Sound and Ethical Business Practices. Though it may sound obvious, Hazelden Betty Ford and Caron believe the core business practices of a provider should be sound and ethical. Marketing, advertising and promotional activities should be ethical, truthful and legal. Paying organizations for patient leads is highly inappropriate, as is presenting misleading data or results. Regarding financials, a world-class provider should also be well-capitalized.

A Broad Reach. Lastly, the reach of services should be extensive in order for a provider to qualify as a COE. Compared to acute care providers, the addiction treatment industry has been slow to serve underprivileged individuals who do not have economic resources. To the extent possible, services should be available to people of all socioeconomic backgrounds. COEs like Hazelden Betty Ford and Caron offer extensive scholarships and patient aid programs to ensure access for all. A first-class treatment center also practices diversity and inclusion, including having culturally appropriate symbols and employing staff who are diverse and bilingual.
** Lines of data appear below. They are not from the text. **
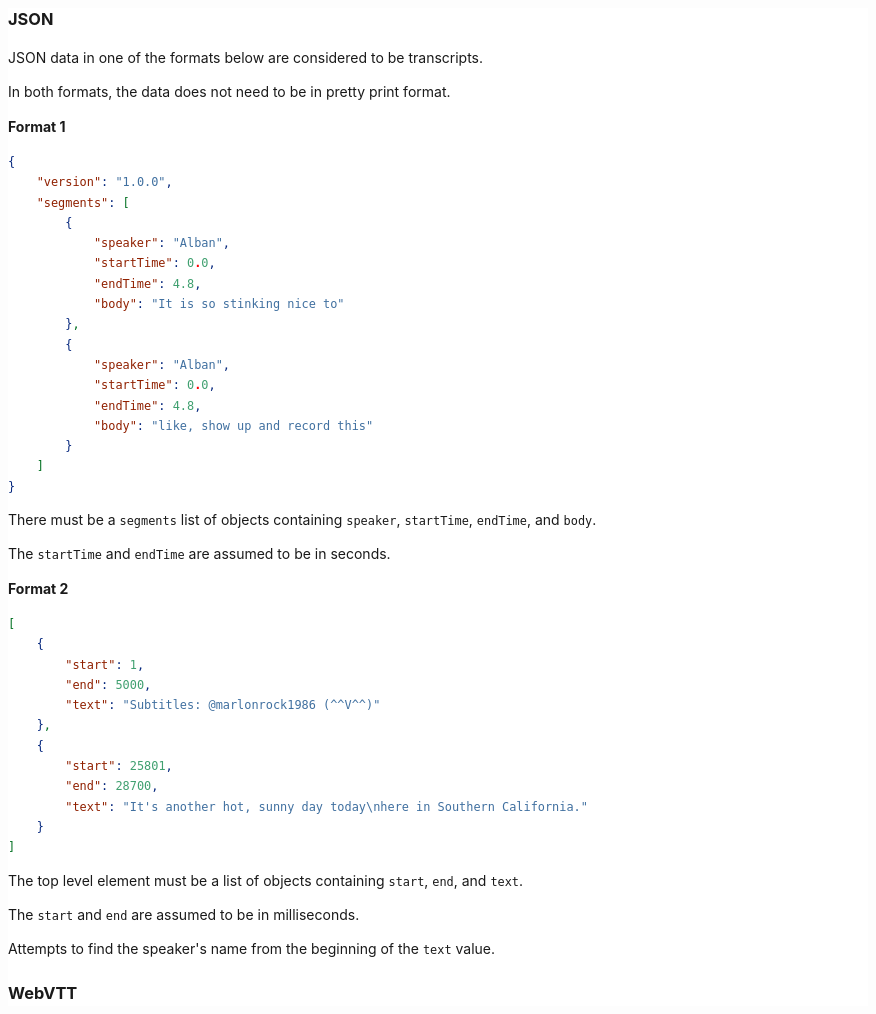 ### JSON

JSON data in one of the formats below are considered to be transcripts.

In both formats, the data does not need to be in pretty print format.

**Format 1**

```json
{
    "version": "1.0.0",
    "segments": [
        {
            "speaker": "Alban",
            "startTime": 0.0,
            "endTime": 4.8,
            "body": "It is so stinking nice to"
        },
        {
            "speaker": "Alban",
            "startTime": 0.0,
            "endTime": 4.8,
            "body": "like, show up and record this"
        }
    ]
}
```

There must be a `segments` list of objects containing `speaker`, `startTime`, `endTime`, and `body`.

The `startTime` and `endTime` are assumed to be in seconds.

**Format 2**

```json
[
    {
        "start": 1,
        "end": 5000,
        "text": "Subtitles: @marlonrock1986 (^^V^^)"
    },
    {
        "start": 25801,
        "end": 28700,
        "text": "It's another hot, sunny day today\nhere in Southern California."
    }
]
```

The top level element must be a list of objects containing `start`, `end`, and `text`.

The `start` and `end` are assumed to be in milliseconds.

Attempts to find the speaker's name from the beginning of the `text` value.

### WebVTT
Staff Development. A COE should also be invested in the development of staff, which creates a pipeline for growth within the organization. Growing staff from within is not only cost effective for the organization, but allows individuals to expand their leadership skills, creating a staff better equipped to meet the needs of an ever-changing and complex healthcare system. It also creates a loyalty to the organizational mission.

Conclusion:

These characteristics represent, at a minimum, what is needed for an addiction treatment organization to consider itself a Center of Excellence. With the ever-changing landscape of the American healthcare system, providers are challenged to meet evolving expectations, which will continually increase over time. As an industry, addiction treatment centers are in a position to set the highest standard of care for clients. This is accomplished with accreditation, performance management, and evidence-based care with the capacity to treat co-occurring illnesses, an investment in education and research, transparent and ethical practices and marketing, availability to all individuals, and advocacy in the field.

It is time for accountability in the addiction field. It is time to set standards that all treatment organizations should strive to meet. While Caron and Hazelden Betty Ford uphold the highest standards required to be a Center of Excellence, both organizations call upon others to adopt similar standards which promote overall quality of care.